Софья Андреевна не скрывала своей ненависти к японцам, так предательски напавшим. Яснополянского повара призвали служить – стоять у плиты генерала Гурко. Сын Толстых Андрей записался в армию добровольцем. Хотя, по правде говоря, им руководили не только патриотические чувства: он оставил жену и двоих детей ради другой женщины, и, полный угрызений совести, рассчитывал на искупление грехов под огнем врага. Его брат Лев довольствовался тем, что объявил себя сторонником войны до победного конца. Отец не одобрял ни того, ни другого. Но графиня с гордостью сопровождала сына в Тамбов, откуда тот отправлялся в расположение войск: «Выехали и ординарцы верхами, и мой Андрюша впереди всех в светло-песочной рубашке, такой же фуражке, на своей прелестной кобыле». Когда же объявили посадку и поезд тронулся, ее вдруг охватила безнадежность, вокруг плакали, ни о каком патриотизме речь больше не шла. Генерал, стремясь поднять дух отъезжавших и их близких, прокричал: «Задайте им там перцу!» – и слова эти показались Софье Андреевне «пошлы, некстати, смешны».

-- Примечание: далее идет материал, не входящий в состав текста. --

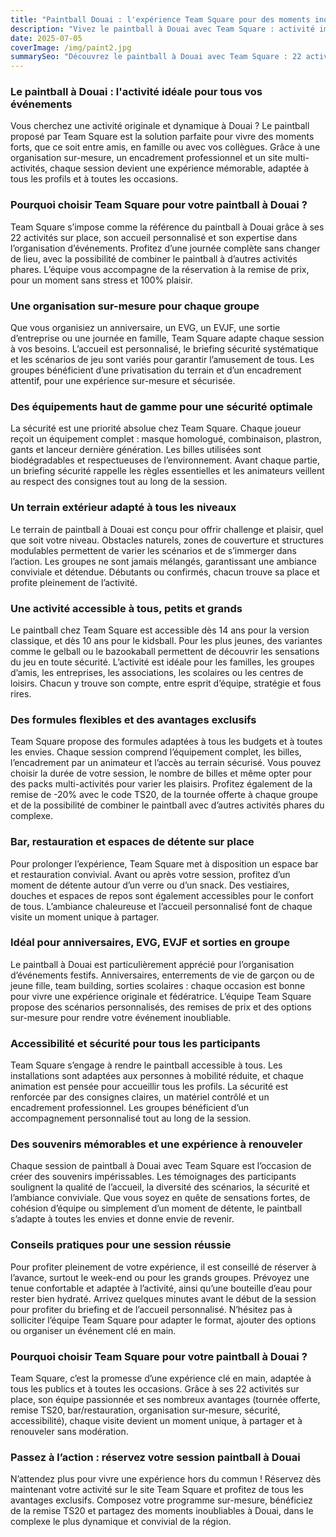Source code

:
 ```yaml
---
title: "Paintball Douai : l'expérience Team Square pour des moments inoubliables"
description: "Vivez le paintball à Douai avec Team Square : activité immersive, sécurité, organisation sur-mesure, bar/restauration, remise -20% et 22 activités sur place."
date: 2025-07-05
coverImage: /img/paint2.jpg
summarySeo: "Découvrez le paintball à Douai avec Team Square : 22 activités, sécurité, organisation personnalisée, bar/restauration, remise -20% et expérience unique pour tous vos événements."
---
```


### Le paintball à Douai : l'activité idéale pour tous vos événements

Vous cherchez une activité originale et dynamique à Douai ? Le paintball proposé par Team Square est la solution parfaite pour vivre des moments forts, que ce soit entre amis, en famille ou avec vos collègues. Grâce à une organisation sur-mesure, un encadrement professionnel et un site multi-activités, chaque session devient une expérience mémorable, adaptée à tous les profils et à toutes les occasions.

### Pourquoi choisir Team Square pour votre paintball à Douai ?

Team Square s’impose comme la référence du paintball à Douai grâce à ses 22 activités sur place, son accueil personnalisé et son expertise dans l’organisation d’événements. Profitez d’une journée complète sans changer de lieu, avec la possibilité de combiner le paintball à d’autres activités phares. L’équipe vous accompagne de la réservation à la remise de prix, pour un moment sans stress et 100% plaisir.

### Une organisation sur-mesure pour chaque groupe

Que vous organisiez un anniversaire, un EVG, un EVJF, une sortie d’entreprise ou une journée en famille, Team Square adapte chaque session à vos besoins. L’accueil est personnalisé, le briefing sécurité systématique et les scénarios de jeu sont variés pour garantir l’amusement de tous. Les groupes bénéficient d’une privatisation du terrain et d’un encadrement attentif, pour une expérience sur-mesure et sécurisée.

### Des équipements haut de gamme pour une sécurité optimale

La sécurité est une priorité absolue chez Team Square. Chaque joueur reçoit un équipement complet : masque homologué, combinaison, plastron, gants et lanceur dernière génération. Les billes utilisées sont biodégradables et respectueuses de l’environnement. Avant chaque partie, un briefing sécurité rappelle les règles essentielles et les animateurs veillent au respect des consignes tout au long de la session.

### Un terrain extérieur adapté à tous les niveaux

Le terrain de paintball à Douai est conçu pour offrir challenge et plaisir, quel que soit votre niveau. Obstacles naturels, zones de couverture et structures modulables permettent de varier les scénarios et de s’immerger dans l’action. Les groupes ne sont jamais mélangés, garantissant une ambiance conviviale et détendue. Débutants ou confirmés, chacun trouve sa place et profite pleinement de l’activité.

### Une activité accessible à tous, petits et grands

Le paintball chez Team Square est accessible dès 14 ans pour la version classique, et dès 10 ans pour le kidsball. Pour les plus jeunes, des variantes comme le gelball ou le bazookaball permettent de découvrir les sensations du jeu en toute sécurité. L’activité est idéale pour les familles, les groupes d’amis, les entreprises, les associations, les scolaires ou les centres de loisirs. Chacun y trouve son compte, entre esprit d’équipe, stratégie et fous rires.

### Des formules flexibles et des avantages exclusifs

Team Square propose des formules adaptées à tous les budgets et à toutes les envies. Chaque session comprend l’équipement complet, les billes, l’encadrement par un animateur et l’accès au terrain sécurisé. Vous pouvez choisir la durée de votre session, le nombre de billes et même opter pour des packs multi-activités pour varier les plaisirs. Profitez également de la remise de -20% avec le code TS20, de la tournée offerte à chaque groupe et de la possibilité de combiner le paintball avec d’autres activités phares du complexe.

### Bar, restauration et espaces de détente sur place

Pour prolonger l’expérience, Team Square met à disposition un espace bar et restauration convivial. Avant ou après votre session, profitez d’un moment de détente autour d’un verre ou d’un snack. Des vestiaires, douches et espaces de repos sont également accessibles pour le confort de tous. L’ambiance chaleureuse et l’accueil personnalisé font de chaque visite un moment unique à partager.

### Idéal pour anniversaires, EVG, EVJF et sorties en groupe

Le paintball à Douai est particulièrement apprécié pour l’organisation d’événements festifs. Anniversaires, enterrements de vie de garçon ou de jeune fille, team building, sorties scolaires : chaque occasion est bonne pour vivre une expérience originale et fédératrice. L’équipe Team Square propose des scénarios personnalisés, des remises de prix et des options sur-mesure pour rendre votre événement inoubliable.

### Accessibilité et sécurité pour tous les participants

Team Square s’engage à rendre le paintball accessible à tous. Les installations sont adaptées aux personnes à mobilité réduite, et chaque animation est pensée pour accueillir tous les profils. La sécurité est renforcée par des consignes claires, un matériel contrôlé et un encadrement professionnel. Les groupes bénéficient d’un accompagnement personnalisé tout au long de la session.

### Des souvenirs mémorables et une expérience à renouveler

Chaque session de paintball à Douai avec Team Square est l’occasion de créer des souvenirs impérissables. Les témoignages des participants soulignent la qualité de l’accueil, la diversité des scénarios, la sécurité et l’ambiance conviviale. Que vous soyez en quête de sensations fortes, de cohésion d’équipe ou simplement d’un moment de détente, le paintball s’adapte à toutes les envies et donne envie de revenir.

### Conseils pratiques pour une session réussie

Pour profiter pleinement de votre expérience, il est conseillé de réserver à l’avance, surtout le week-end ou pour les grands groupes. Prévoyez une tenue confortable et adaptée à l’activité, ainsi qu’une bouteille d’eau pour rester bien hydraté. Arrivez quelques minutes avant le début de la session pour profiter du briefing et de l’accueil personnalisé. N’hésitez pas à solliciter l’équipe Team Square pour adapter le format, ajouter des options ou organiser un événement clé en main.

### Pourquoi choisir Team Square pour votre paintball à Douai ?

Team Square, c’est la promesse d’une expérience clé en main, adaptée à tous les publics et à toutes les occasions. Grâce à ses 22 activités sur place, son équipe passionnée et ses nombreux avantages (tournée offerte, remise TS20, bar/restauration, organisation sur-mesure, sécurité, accessibilité), chaque visite devient un moment unique, à partager et à renouveler sans modération.

### Passez à l’action : réservez votre session paintball à Douai

N’attendez plus pour vivre une expérience hors du commun ! Réservez dès maintenant votre activité sur le site Team Square et profitez de tous les avantages exclusifs. Composez votre programme sur-mesure, bénéficiez de la remise TS20 et partagez des moments inoubliables à Douai, dans le complexe le plus dynamique et convivial de la région.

Филадельфийская газета «The North American Newspaper» попросила Толстого ответить, на чьей он стороне. Лев Николаевич написал: «Я ни за Россию, ни за Японию, я за рабочий народ обеих стран, обманутый правительствами и вынужденный воевать против своего благополучия, совести и религии». Несмотря на такую позицию, бывший офицер с болью переживал поражения своей страны. Журналисту «Figaro» Жоржу Бурдону он признался, что не всегда может встать «над схваткой» и что каждое поражение ощущает собственной шкурой. С первых шагов превосходство японской армии стало очевидным: военные действия развернулись в семи тысячах верст от России, вела туда лишь одна ветка железной дороги, незаконченная и не слишком эффективная, а потому снабжать войска всем необходимым было практически невозможно. Наконец, двадцатого декабря 1904 года, не выдержав натиска врага, Порт-Артур сдался японцам. Узнав об этом, удрученный Толстой сказал, что не так сражались в его время: сдавать крепость, имея боеприпасы и сорок тысяч человек, стыдно!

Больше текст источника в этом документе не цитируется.